I'm sure its a great tool in the right persons hands but its not a fit for me.


----------



## adrivlsn (Oct 26, 2020)

noorth said:


> Good luck.
> 
> I'm actually sending mine back for a refund. Its unopened.
> 
> I'm sure its a great tool in the right persons hands but its not a fit for me.


Hi,

I am new here and I was looking to buy one. Would you like to share why you send it back?


----------



## mangove21 (Apr 26, 2015)

adrivlsn said:


> Hi,
> 
> I am new here and I was looking to buy one. Would you like to share why you send it back?


I have one for sale in the for sale section

Sent from my ONEPLUS A6003 using Tapatalk


----------



## adrivlsn (Oct 26, 2020)

mangove21 said:


> I have one for sale in the for sale section
> 
> Sent from my ONEPLUS A6003 using Tapatalk


I have seen your post, but I am keen to find out why some people are not happy with this tool. In first place, I wanted to buy Flex PE8-4 but I have seen this one cheaper and I have consider it. Now after reading this thread, makes me wanna go back to Flex.


----------



## noorth (Jul 10, 2019)

adrivlsn said:


> Hi,
> 
> I am new here and I was looking to buy one. Would you like to share why you send it back?


I just don't want to learn the rotary.

But i did keep it, plan on getting something like AUTOTRIZ Nano Polisher Kit.

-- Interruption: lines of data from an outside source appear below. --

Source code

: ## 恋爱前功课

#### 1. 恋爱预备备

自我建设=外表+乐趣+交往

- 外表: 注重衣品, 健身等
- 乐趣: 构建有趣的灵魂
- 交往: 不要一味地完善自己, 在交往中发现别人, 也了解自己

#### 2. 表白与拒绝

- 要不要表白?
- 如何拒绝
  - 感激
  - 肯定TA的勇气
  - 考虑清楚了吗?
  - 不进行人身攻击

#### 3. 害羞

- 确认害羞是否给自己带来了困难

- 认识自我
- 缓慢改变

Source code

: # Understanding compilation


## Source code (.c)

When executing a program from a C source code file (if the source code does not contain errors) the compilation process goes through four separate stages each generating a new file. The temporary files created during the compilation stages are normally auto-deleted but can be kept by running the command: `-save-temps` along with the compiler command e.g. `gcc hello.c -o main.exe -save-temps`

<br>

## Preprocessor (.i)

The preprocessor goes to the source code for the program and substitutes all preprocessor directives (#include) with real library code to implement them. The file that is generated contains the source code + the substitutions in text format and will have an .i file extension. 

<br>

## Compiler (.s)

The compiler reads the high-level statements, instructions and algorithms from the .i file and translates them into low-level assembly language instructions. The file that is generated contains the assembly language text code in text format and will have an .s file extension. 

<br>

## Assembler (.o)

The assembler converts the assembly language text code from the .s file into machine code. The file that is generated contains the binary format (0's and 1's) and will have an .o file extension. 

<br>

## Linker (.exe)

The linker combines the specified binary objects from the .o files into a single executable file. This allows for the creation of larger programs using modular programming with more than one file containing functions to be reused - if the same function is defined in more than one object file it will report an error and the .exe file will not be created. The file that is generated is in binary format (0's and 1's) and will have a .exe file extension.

Most likely something cheaper from china.


----------



## Kenan (Sep 7, 2015)

Ordered some SPTA 2" pads from AliExpress for £7 delivered. Pictures of the set and then next to the pads that came with the machine, loads more depth to the pad. Hope to test them in the next few days.
















Sent from my Redmi Note 7 using Tapatalk


----------



## Titanium Htail (Mar 24, 2012)

It has two extension tubes 1" +3" which you can connect together, I agree with the notion of thicker pads it comes with three heads 1" 2" 3" as said the longer extension on a high speed can be a bit of a beast. I did see Ted11 using a 3" pad on a whole car to great effect, as this is a light machine.

You buy a spindle kit as an extra, may be good for a motorcycle yet you would need quality accessories.

Have fun guys I love mine..


__
http://instagr.am/p/CG-wVptBf41/
John Tht.


----------



## noorth (Jul 10, 2019)

Kenan said:


> Ordered some SPTA 2" pads from AliExpress for £7 delivered. Pictures of the set and then next to the pads that came with the machine, loads more depth to the pad. Hope to test them in the next few days.
> 
> 
> 
> ...


Looks decent. Something like urotec pads to me.

I ordered the SPTA Mini Detail Polisher Shaft kit with 24 pads, a few days ago.

Can't wait to see that thing!


----------